(Records from a dataset)
* * * * * * *
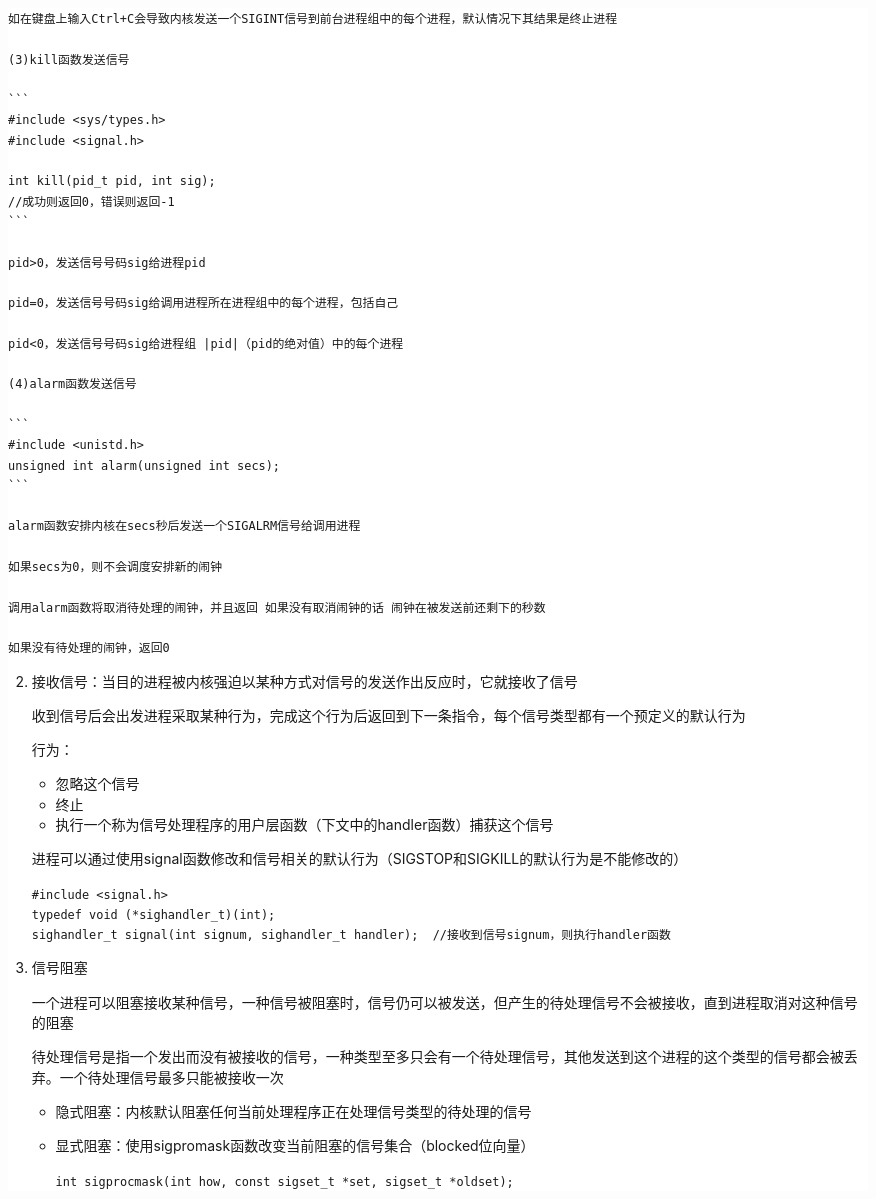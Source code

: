    如在键盘上输入Ctrl+C会导致内核发送一个SIGINT信号到前台进程组中的每个进程，默认情况下其结果是终止进程

    (3)kill函数发送信号

    ```
    #include <sys/types.h>
    #include <signal.h>
    
    int kill(pid_t pid, int sig);
    //成功则返回0，错误则返回-1
    ```

    pid>0，发送信号号码sig给进程pid

    pid=0，发送信号号码sig给调用进程所在进程组中的每个进程，包括自己

    pid<0，发送信号号码sig给进程组 |pid|（pid的绝对值）中的每个进程

    (4)alarm函数发送信号

    ```
    #include <unistd.h>
    unsigned int alarm(unsigned int secs);
    ```

    alarm函数安排内核在secs秒后发送一个SIGALRM信号给调用进程

    如果secs为0，则不会调度安排新的闹钟

    调用alarm函数将取消待处理的闹钟，并且返回 如果没有取消闹钟的话 闹钟在被发送前还剩下的秒数

    如果没有待处理的闹钟，返回0

2. 接收信号：当目的进程被内核强迫以某种方式对信号的发送作出反应时，它就接收了信号

    收到信号后会出发进程采取某种行为，完成这个行为后返回到下一条指令，每个信号类型都有一个预定义的默认行为

    行为：

    - 忽略这个信号
    - 终止
    - 执行一个称为信号处理程序的用户层函数（下文中的handler函数）捕获这个信号

    进程可以通过使用signal函数修改和信号相关的默认行为（SIGSTOP和SIGKILL的默认行为是不能修改的）

    ```
    #include <signal.h>
    typedef void (*sighandler_t)(int);											
    sighandler_t signal(int signum, sighandler_t handler);	//接收到信号signum，则执行handler函数
    ```

3. 信号阻塞

    一个进程可以阻塞接收某种信号，一种信号被阻塞时，信号仍可以被发送，但产生的待处理信号不会被接收，直到进程取消对这种信号的阻塞

    待处理信号是指一个发出而没有被接收的信号，一种类型至多只会有一个待处理信号，其他发送到这个进程的这个类型的信号都会被丢弃。一个待处理信号最多只能被接收一次

    - 隐式阻塞：内核默认阻塞任何当前处理程序正在处理信号类型的待处理的信号

    - 显式阻塞：使用sigpromask函数改变当前阻塞的信号集合（blocked位向量）

        `int sigprocmask(int how, const sigset_t *set, sigset_t *oldset);`
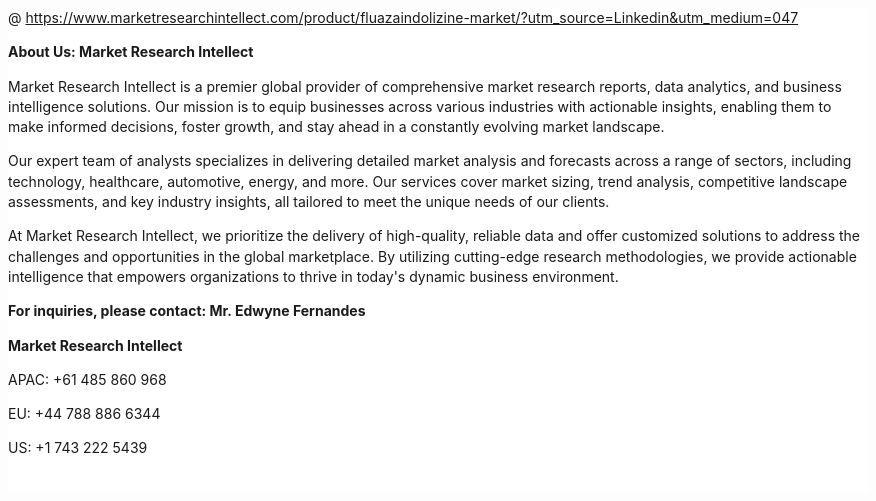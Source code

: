 @</strong>&nbsp;<a href="https://www.marketresearchintellect.com/product/fluazaindolizine-market/?utm_source=Linkedin&utm_medium=047">https://www.marketresearchintellect.com/product/fluazaindolizine-market/?utm_source=Linkedin&utm_medium=047</a></span></p><p><strong>About Us: Market Research Intellect</strong></p><p>Market Research Intellect is a premier global provider of comprehensive market research reports, data analytics, and business intelligence solutions. Our mission is to equip businesses across various industries with actionable insights, enabling them to make informed decisions, foster growth, and stay ahead in a constantly evolving market landscape.</p><p>Our expert team of analysts specializes in delivering detailed market analysis and forecasts across a range of sectors, including technology, healthcare, automotive, energy, and more. Our services cover market sizing, trend analysis, competitive landscape assessments, and key industry insights, all tailored to meet the unique needs of our clients.</p><p>At Market Research Intellect, we prioritize the delivery of high-quality, reliable data and offer customized solutions to address the challenges and opportunities in the global marketplace. By utilizing cutting-edge research methodologies, we provide actionable intelligence that empowers organizations to thrive in today's dynamic business environment.</p><p><strong>For inquiries, please contact: Mr. Edwyne Fernandes</strong></p><p><strong>Market Research Intellect</strong></p><p>APAC: +61 485 860 968</p><p>EU: +44 788 886 6344</p><p>US: +1 743 222 5439</p></div><div class="article-main__content" data-test-id="publishing-text-block">&nbsp;</div>
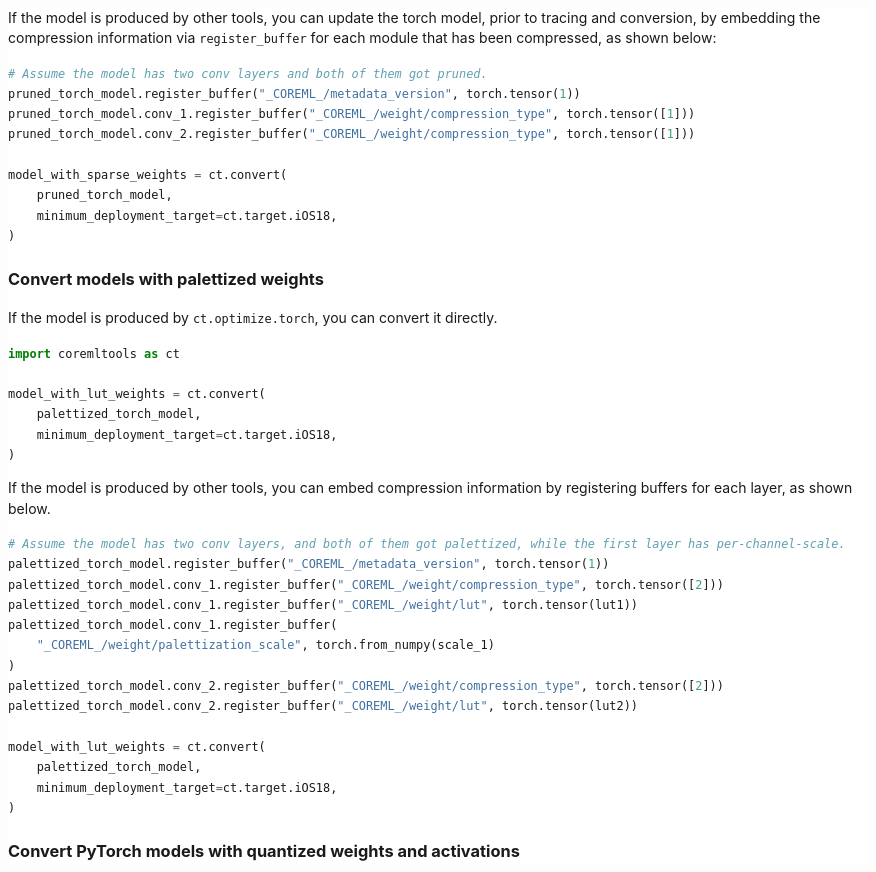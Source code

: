 If the model is produced by other tools, you can update the torch model, prior to tracing and
conversion, by embedding the compression information via `register_buffer` for each module that has been
compressed, as shown below:

```python
# Assume the model has two conv layers and both of them got pruned.
pruned_torch_model.register_buffer("_COREML_/metadata_version", torch.tensor(1))
pruned_torch_model.conv_1.register_buffer("_COREML_/weight/compression_type", torch.tensor([1]))
pruned_torch_model.conv_2.register_buffer("_COREML_/weight/compression_type", torch.tensor([1]))

model_with_sparse_weights = ct.convert(
    pruned_torch_model,
    minimum_deployment_target=ct.target.iOS18,
)
```

### Convert models with palettized weights

If the model is produced by `ct.optimize.torch`, you can convert it directly.

```python
import coremltools as ct

model_with_lut_weights = ct.convert(
    palettized_torch_model,
    minimum_deployment_target=ct.target.iOS18,
)
```

If the model is produced by other tools, you can embed compression information by registering buffers
for each layer, as shown below.

```python
# Assume the model has two conv layers, and both of them got palettized, while the first layer has per-channel-scale.
palettized_torch_model.register_buffer("_COREML_/metadata_version", torch.tensor(1))
palettized_torch_model.conv_1.register_buffer("_COREML_/weight/compression_type", torch.tensor([2]))
palettized_torch_model.conv_1.register_buffer("_COREML_/weight/lut", torch.tensor(lut1))
palettized_torch_model.conv_1.register_buffer(
    "_COREML_/weight/palettization_scale", torch.from_numpy(scale_1)
)
palettized_torch_model.conv_2.register_buffer("_COREML_/weight/compression_type", torch.tensor([2]))
palettized_torch_model.conv_2.register_buffer("_COREML_/weight/lut", torch.tensor(lut2))

model_with_lut_weights = ct.convert(
    palettized_torch_model,
    minimum_deployment_target=ct.target.iOS18,
)
```

### Convert PyTorch models with quantized weights and activations
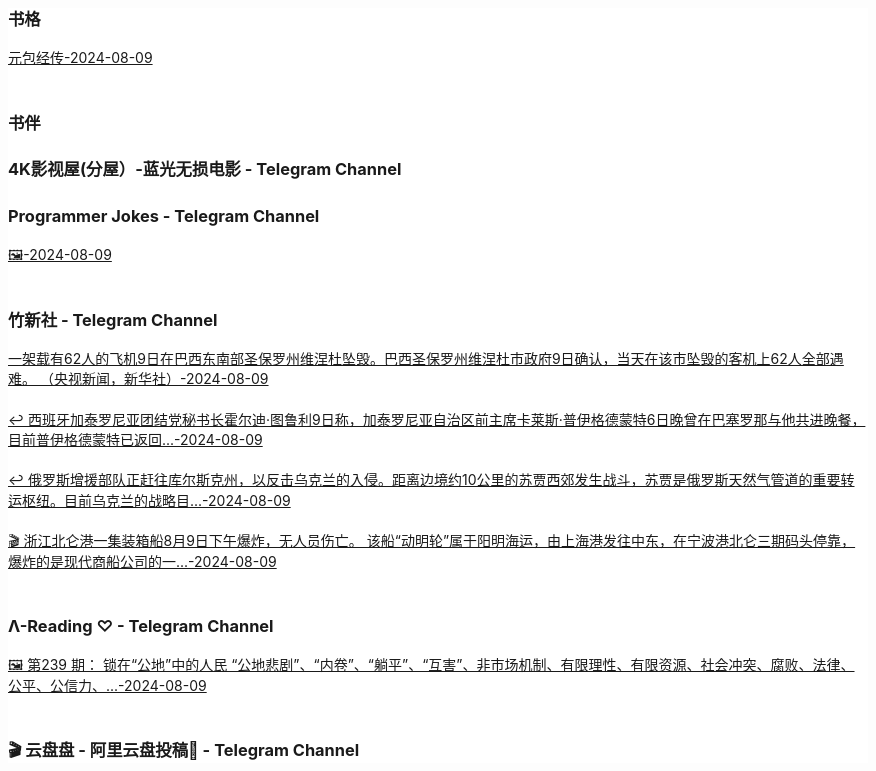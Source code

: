 





###  书格

<a target=_blank rel=nofollow href="https://www.shuge.org/view/yuan_bao_jing_zhuan/" >元包经传-2024-08-09</a><br/><br/>





###  书伴









###  4K影视屋(分屋）-蓝光无损电影 - Telegram Channel







###  Programmer Jokes - Telegram Channel

<a target=_blank rel=nofollow href="https://t.me/programmerjokes/3232" >🖼-2024-08-09</a><br/><br/>





###  竹新社 - Telegram Channel

<a target=_blank rel=nofollow href="https://t.me/tnews365/31157" >一架载有62人的飞机9日在巴西东南部圣保罗州维涅杜坠毁。巴西圣保罗州维涅杜市政府9日确认，当天在该市坠毁的客机上62人全部遇难。 （央视新闻，新华社）-2024-08-09</a><br/><br/><a target=_blank rel=nofollow href="https://t.me/tnews365/31156" >↩️ 西班牙加泰罗尼亚团结党秘书长霍尔迪·图鲁利9日称，加泰罗尼亚自治区前主席卡莱斯·普伊格德蒙特6日晚曾在巴塞罗那与他共进晚餐，目前普伊格德蒙特已返回...-2024-08-09</a><br/><br/><a target=_blank rel=nofollow href="https://t.me/tnews365/31155" >↩️ 俄罗斯增援部队正赶往库尔斯克州，以反击乌克兰的入侵。距离边境约10公里的苏贾西郊发生战斗，苏贾是俄罗斯天然气管道的重要转运枢纽。目前乌克兰的战略目...-2024-08-09</a><br/><br/><a target=_blank rel=nofollow href="https://t.me/tnews365/31154" >🎬 浙江北仑港一集装箱船8月9日下午爆炸，无人员伤亡。 该船“动明轮”属于阳明海运，由上海港发往中东，在宁波港北仑三期码头停靠，爆炸的是现代商船公司的一...-2024-08-09</a><br/><br/>





###  Λ-Reading ♡ - Telegram Channel

<a target=_blank rel=nofollow href="https://t.me/GoReading/10180" >🖼 第239 期： 锁在“公地”中的人民 “公地悲剧”、“内卷”、“躺平”、“互害”、非市场机制、有限理性、有限资源、社会冲突、腐败、法律、公平、公信力、...-2024-08-09</a><br/><br/>





###  🎬 云盘盘 - 阿里云盘投稿🚦 - Telegram Channel
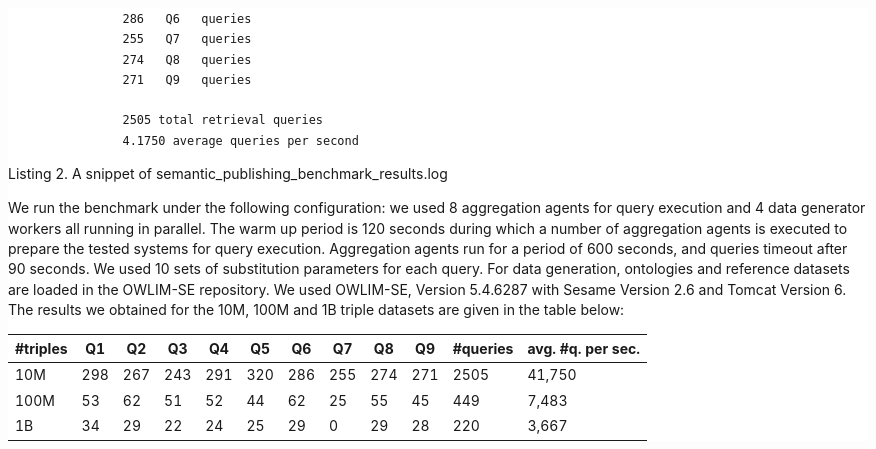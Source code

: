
 ```
                286   Q6   queries
                255   Q7   queries
                274   Q8   queries
                271   Q9   queries

                2505 total retrieval queries
                4.1750 average queries per second
```

Listing 2. A snippet of semantic_publishing_benchmark_results.log

We run the benchmark under the following configuration: we used 8 aggregation agents for query execution and 4 data generator workers all running in parallel. The warm up period is 120 seconds during which a number of aggregation agents is executed to prepare the tested systems for query execution. Aggregation agents run for a period of 600 seconds, and queries timeout after 90 seconds. We used 10 sets of substitution parameters for each query. For data generation, ontologies and reference datasets are loaded in the OWLIM-SE repository. We used OWLIM-SE,  Version 5.4.6287 with Sesame Version 2.6 and Tomcat Version 6. The results we obtained for the 10M, 100M and 1B triple datasets are given in the table below:


| #triples | Q1  | Q2  | Q3  | Q4  | Q5  | Q6  | Q7  | Q8  | Q9  | #queries | avg. #q. per sec. | 
|----------|-----|-----|-----|-----|-----|-----|-----|-----|-----|----------|--------------------------| 
| 10M      | 298 | 267 | 243 | 291 | 320 | 286 | 255 | 274 | 271 | 2505     | 41,750                 | 
| 100M     | 53  | 62  | 51  | 52  | 44  | 62  | 25  | 55  | 45  | 449      | 7,483                  | 
| 1B       | 34  | 29  | 22  | 24  | 25  | 29  | 0   | 29  | 28  | 220      | 3,667                  | 
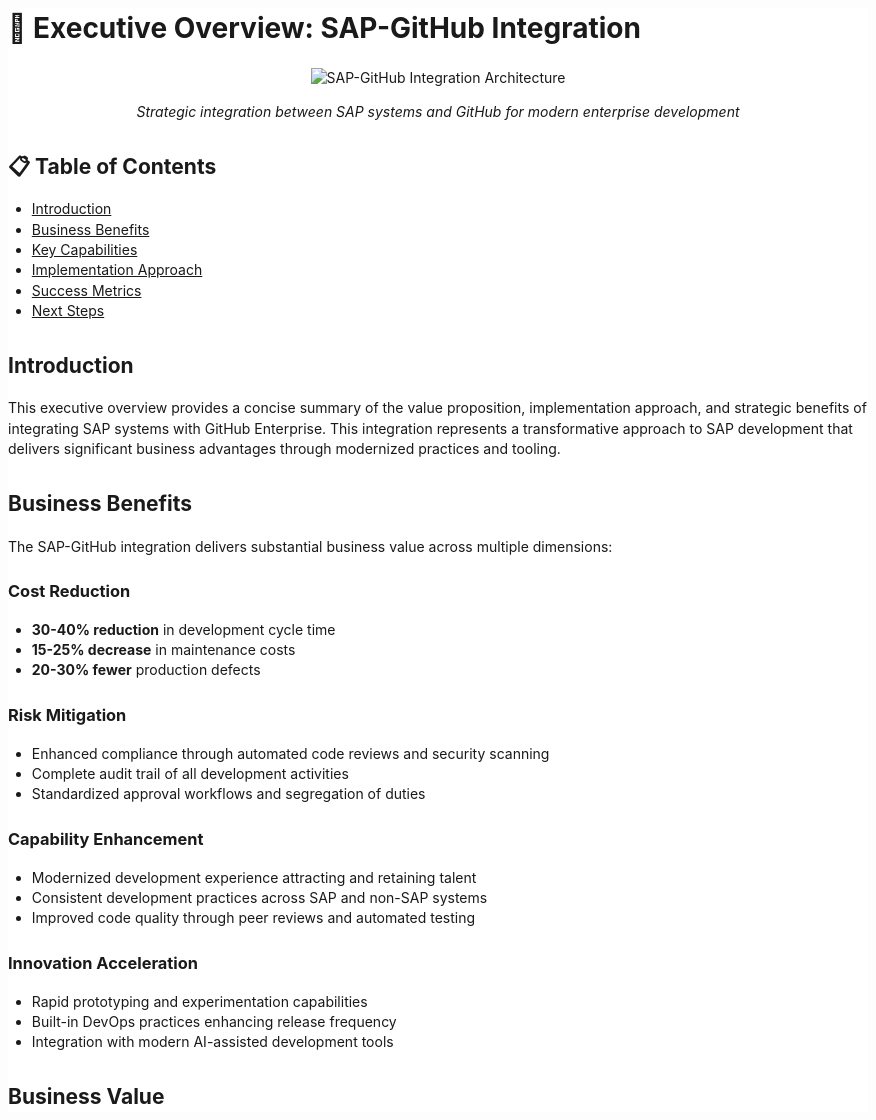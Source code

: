 # 🔗 Executive Overview: SAP-GitHub Integration

<div align="center">
  <img src="../../assets/images/architecture/high-level-architecture.svg" width="700" alt="SAP-GitHub Integration Architecture">
  
  *Strategic integration between SAP systems and GitHub for modern enterprise development*
</div>

## 📋 Table of Contents

- [Introduction](#introduction)
- [Business Benefits](#business-benefits)
- [Key Capabilities](#key-capabilities)
- [Implementation Approach](#implementation-approach)
- [Success Metrics](#success-metrics)
- [Next Steps](#next-steps)

## Introduction

This executive overview provides a concise summary of the value proposition, implementation approach, and strategic benefits of integrating SAP systems with GitHub Enterprise. This integration represents a transformative approach to SAP development that delivers significant business advantages through modernized practices and tooling.

## Business Benefits

The SAP-GitHub integration delivers substantial business value across multiple dimensions:

### Cost Reduction
- **30-40% reduction** in development cycle time
- **15-25% decrease** in maintenance costs
- **20-30% fewer** production defects

### Risk Mitigation
- Enhanced compliance through automated code reviews and security scanning
- Complete audit trail of all development activities
- Standardized approval workflows and segregation of duties

### Capability Enhancement
- Modernized development experience attracting and retaining talent
- Consistent development practices across SAP and non-SAP systems
- Improved code quality through peer reviews and automated testing

### Innovation Acceleration
- Rapid prototyping and experimentation capabilities
- Built-in DevOps practices enhancing release frequency
- Integration with modern AI-assisted development tools

## Business Value

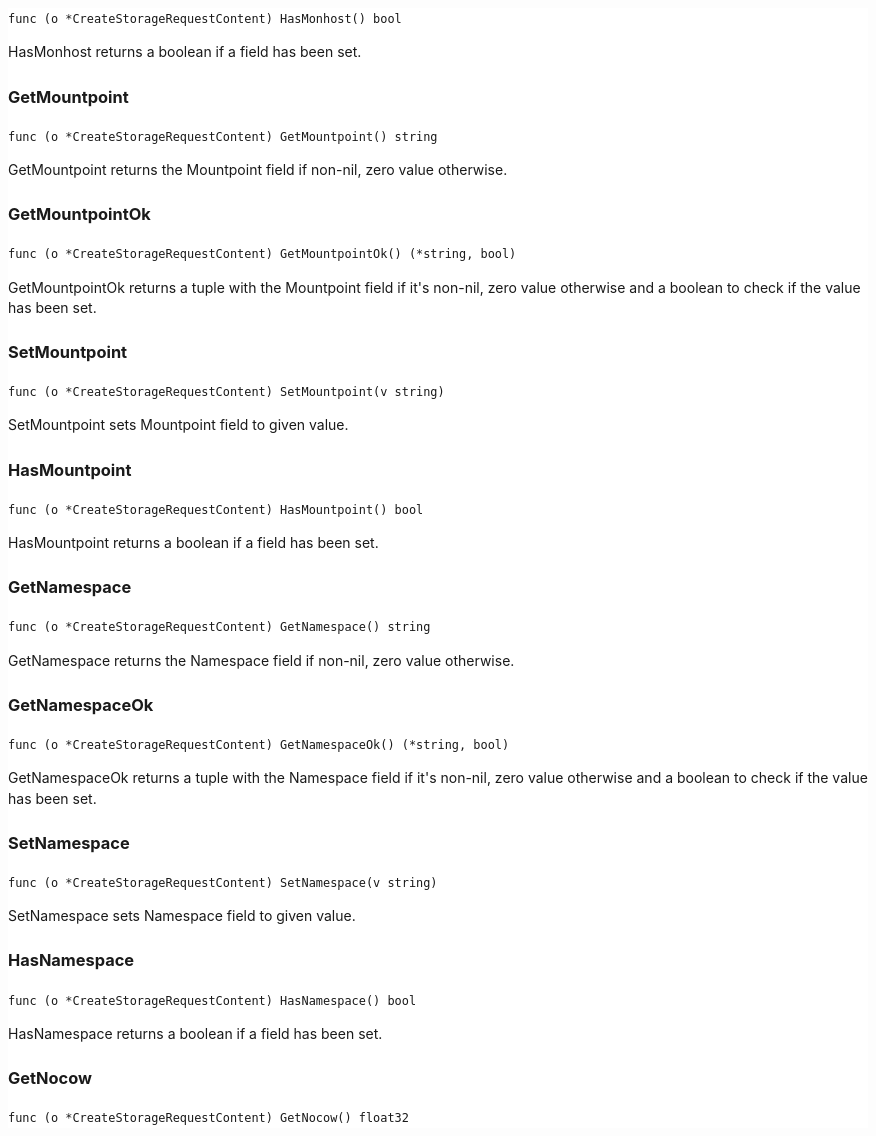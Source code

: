 `func (o *CreateStorageRequestContent) HasMonhost() bool`

HasMonhost returns a boolean if a field has been set.

### GetMountpoint

`func (o *CreateStorageRequestContent) GetMountpoint() string`

GetMountpoint returns the Mountpoint field if non-nil, zero value otherwise.

### GetMountpointOk

`func (o *CreateStorageRequestContent) GetMountpointOk() (*string, bool)`

GetMountpointOk returns a tuple with the Mountpoint field if it's non-nil, zero value otherwise
and a boolean to check if the value has been set.

### SetMountpoint

`func (o *CreateStorageRequestContent) SetMountpoint(v string)`

SetMountpoint sets Mountpoint field to given value.

### HasMountpoint

`func (o *CreateStorageRequestContent) HasMountpoint() bool`

HasMountpoint returns a boolean if a field has been set.

### GetNamespace

`func (o *CreateStorageRequestContent) GetNamespace() string`

GetNamespace returns the Namespace field if non-nil, zero value otherwise.

### GetNamespaceOk

`func (o *CreateStorageRequestContent) GetNamespaceOk() (*string, bool)`

GetNamespaceOk returns a tuple with the Namespace field if it's non-nil, zero value otherwise
and a boolean to check if the value has been set.

### SetNamespace

`func (o *CreateStorageRequestContent) SetNamespace(v string)`

SetNamespace sets Namespace field to given value.

### HasNamespace

`func (o *CreateStorageRequestContent) HasNamespace() bool`

HasNamespace returns a boolean if a field has been set.

### GetNocow

`func (o *CreateStorageRequestContent) GetNocow() float32`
* * * * * * *
» **Your objective**
If a line in the entries contains "HasNamespace", copy it.

» **Response box**
### HasNamespace
`func (o *CreateStorageRequestContent) HasNamespace() bool`
HasNamespace returns a boolean if a field has been set.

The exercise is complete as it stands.